Interesting, IE 9 doesn't exhibit that behavior. If flash crashes a tab only that tab goes down and is recovered.
You need them in the toolbar? I prefer shortcut keys for zooming, for those rare instances that I need it. Just hold control and scroll your mousewheel.
I prefer the discrete steps in the toolbar myself in IE. With my aging eyes it's nice to easily bump a page up a set amount (100-125-150 percent) if it's just a bit too small to read comfortably. If I need fine grained zooming, then as you said ctrl+mousewheel works decently enough. But for quick pre-determined zooms, toolbar controls are optimal, IMO.
That said, I've recently started trying Chrome. And I have to say it's nice that it just "works." But so many things about it annoy me even more than IE 9 (versus the superior UI of IE 8). Like, for example, I haven't found where to enable pop-up blocking in Chrome. That's probably just me, but considering it's so easy to do in IE, it's rather annoying that I haven't found it in Chrome.

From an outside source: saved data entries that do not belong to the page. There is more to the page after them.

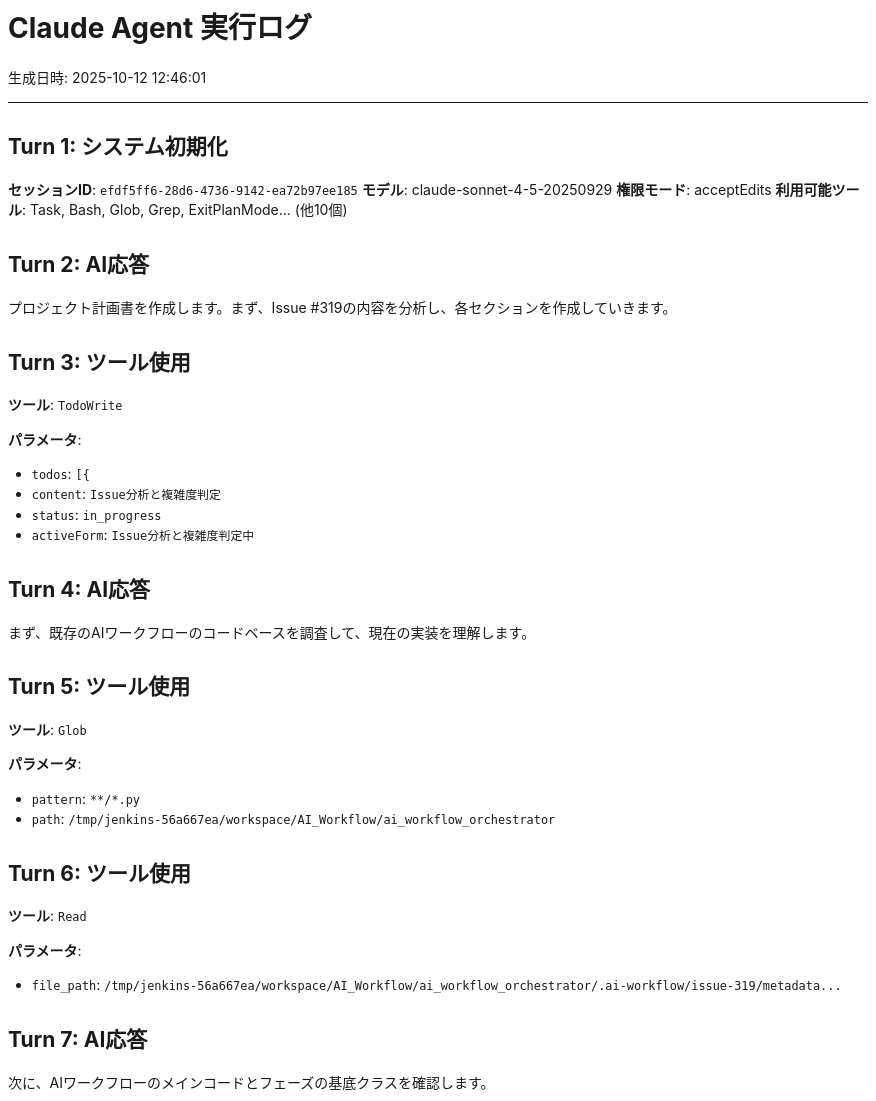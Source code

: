 # Claude Agent 実行ログ

生成日時: 2025-10-12 12:46:01

---

## Turn 1: システム初期化

**セッションID**: `efdf5ff6-28d6-4736-9142-ea72b97ee185`
**モデル**: claude-sonnet-4-5-20250929
**権限モード**: acceptEdits
**利用可能ツール**: Task, Bash, Glob, Grep, ExitPlanMode... (他10個)

## Turn 2: AI応答

プロジェクト計画書を作成します。まず、Issue #319の内容を分析し、各セクションを作成していきます。

## Turn 3: ツール使用

**ツール**: `TodoWrite`

**パラメータ**:
- `todos`: `[{`
- `content`: `Issue分析と複雑度判定`
- `status`: `in_progress`
- `activeForm`: `Issue分析と複雑度判定中`

## Turn 4: AI応答

まず、既存のAIワークフローのコードベースを調査して、現在の実装を理解します。

## Turn 5: ツール使用

**ツール**: `Glob`

**パラメータ**:
- `pattern`: `**/*.py`
- `path`: `/tmp/jenkins-56a667ea/workspace/AI_Workflow/ai_workflow_orchestrator`

## Turn 6: ツール使用

**ツール**: `Read`

**パラメータ**:
- `file_path`: `/tmp/jenkins-56a667ea/workspace/AI_Workflow/ai_workflow_orchestrator/.ai-workflow/issue-319/metadata...`

## Turn 7: AI応答

次に、AIワークフローのメインコードとフェーズの基底クラスを確認します。
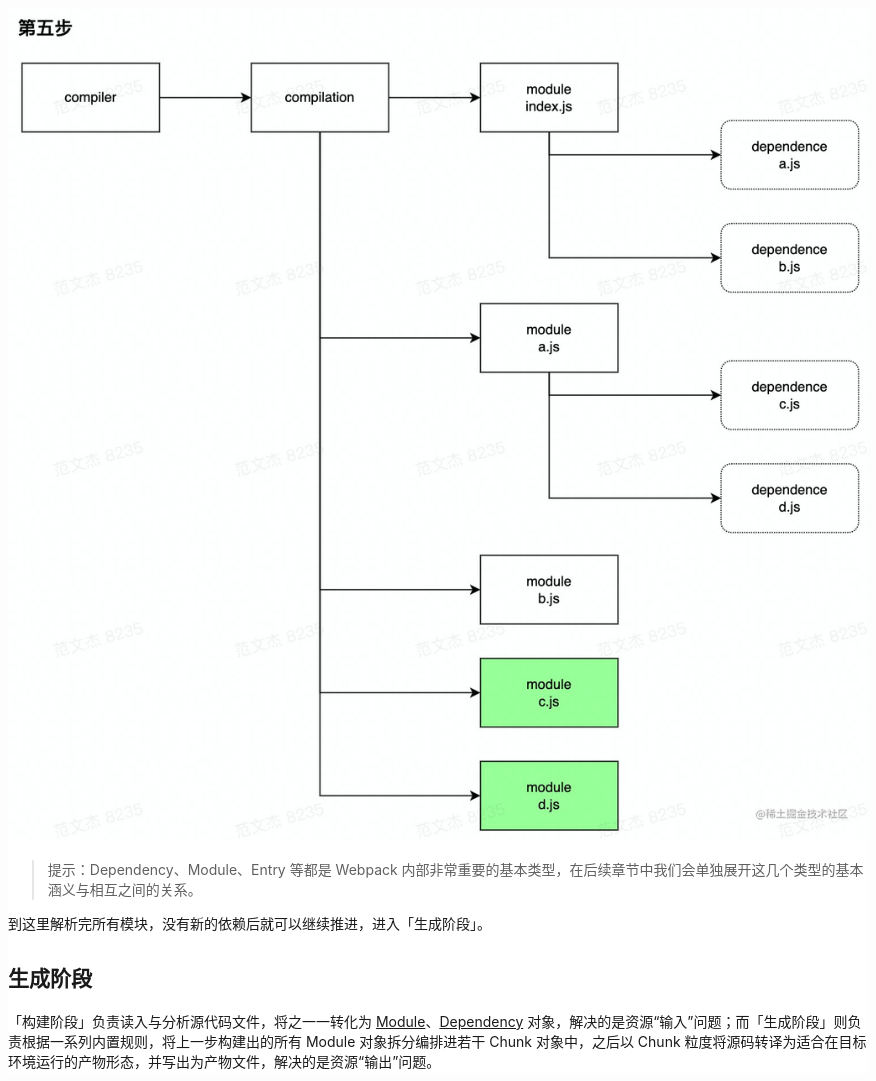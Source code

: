 ![image.png](./images/8daff06d0ef544bd979b18b22d265735~tplv-k3u1fbpfcp-watermark.image.png)

> 提示：Dependency、Module、Entry 等都是 Webpack 内部非常重要的基本类型，在后续章节中我们会单独展开这几个类型的基本涵义与相互之间的关系。

到这里解析完所有模块，没有新的依赖后就可以继续推进，进入「生成阶段」。

## 生成阶段

「构建阶段」负责读入与分析源代码文件，将之一一转化为 [Module](https://github1s.com/webpack/webpack/blob/HEAD/lib/Module.js)、[Dependency](https://github1s.com/webpack/webpack/blob/HEAD/lib/Dependency.js) 对象，解决的是资源“输入”问题；而「生成阶段」则负责根据一系列内置规则，将上一步构建出的所有 Module 对象拆分编排进若干 Chunk 对象中，之后以 Chunk 粒度将源码转译为适合在目标环境运行的产物形态，并写出为产物文件，解决的是资源“输出”问题。
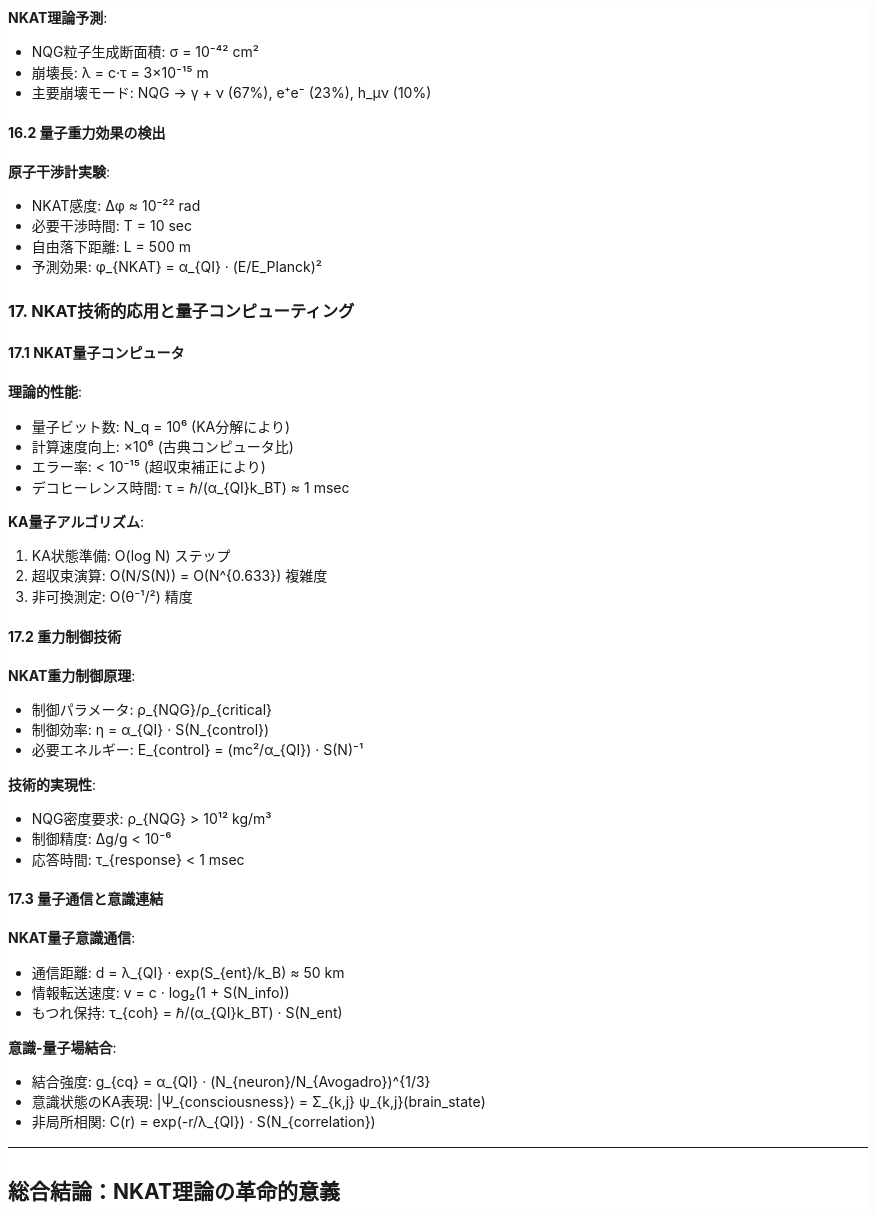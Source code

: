 **NKAT理論予測**:
- NQG粒子生成断面積: σ = 10⁻⁴² cm²
- 崩壊長: λ = c·τ = 3×10⁻¹⁵ m
- 主要崩壊モード: NQG → γ + ν (67%), e⁺e⁻ (23%), h_μν (10%)

#### 16.2 量子重力効果の検出

**原子干渉計実験**:
- NKAT感度: Δφ ≈ 10⁻²² rad
- 必要干渉時間: T = 10 sec
- 自由落下距離: L = 500 m
- 予測効果: φ_{NKAT} = α_{QI} · (E/E_Planck)²

### 17. NKAT技術的応用と量子コンピューティング

#### 17.1 NKAT量子コンピュータ

**理論的性能**:
- 量子ビット数: N_q = 10⁶ (KA分解により)
- 計算速度向上: ×10⁶ (古典コンピュータ比)
- エラー率: < 10⁻¹⁵ (超収束補正により)
- デコヒーレンス時間: τ = ℏ/(α_{QI}k_BT) ≈ 1 msec

**KA量子アルゴリズム**:
1. KA状態準備: O(log N) ステップ
2. 超収束演算: O(N/S(N)) = O(N^{0.633}) 複雑度
3. 非可換測定: O(θ⁻¹/²) 精度

#### 17.2 重力制御技術

**NKAT重力制御原理**:
- 制御パラメータ: ρ_{NQG}/ρ_{critical} 
- 制御効率: η = α_{QI} · S(N_{control})
- 必要エネルギー: E_{control} = (mc²/α_{QI}) · S(N)⁻¹

**技術的実現性**:
- NQG密度要求: ρ_{NQG} > 10¹² kg/m³
- 制御精度: Δg/g < 10⁻⁶
- 応答時間: τ_{response} < 1 msec

#### 17.3 量子通信と意識連結

**NKAT量子意識通信**:
- 通信距離: d = λ_{QI} · exp(S_{ent}/k_B) ≈ 50 km
- 情報転送速度: v = c · log₂(1 + S(N_info))
- もつれ保持: τ_{coh} = ℏ/(α_{QI}k_BT) · S(N_ent)

**意識-量子場結合**:
- 結合強度: g_{cq} = α_{QI} · (N_{neuron}/N_{Avogadro})^{1/3}
- 意識状態のKA表現: |Ψ_{consciousness}⟩ = Σ_{k,j} ψ_{k,j}(brain_state)
- 非局所相関: C(r) = exp(-r/λ_{QI}) · S(N_{correlation})

---

## 総合結論：NKAT理論の革命的意義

As well, the crash recovery doesn't seem to work consistently. Sometimes it'll offer to reload tabs that were open prior to a crash and sometimes it won't. Meh, still not good enough to replace IE for me, despite IE 9's annoying UI. Wish I could have kept the UI from IE 8, that one was just about perfect, IMO.
There's other things about it that annoy me, but all in all, it's a nice browser alternative for people that don't want to configure anything and just want something that works.
I still use Chrome though. It's handy to use in conjunction with Sandboxie for Flash videos so that I never have to enable Flash in IE and thus open up a potential security hole.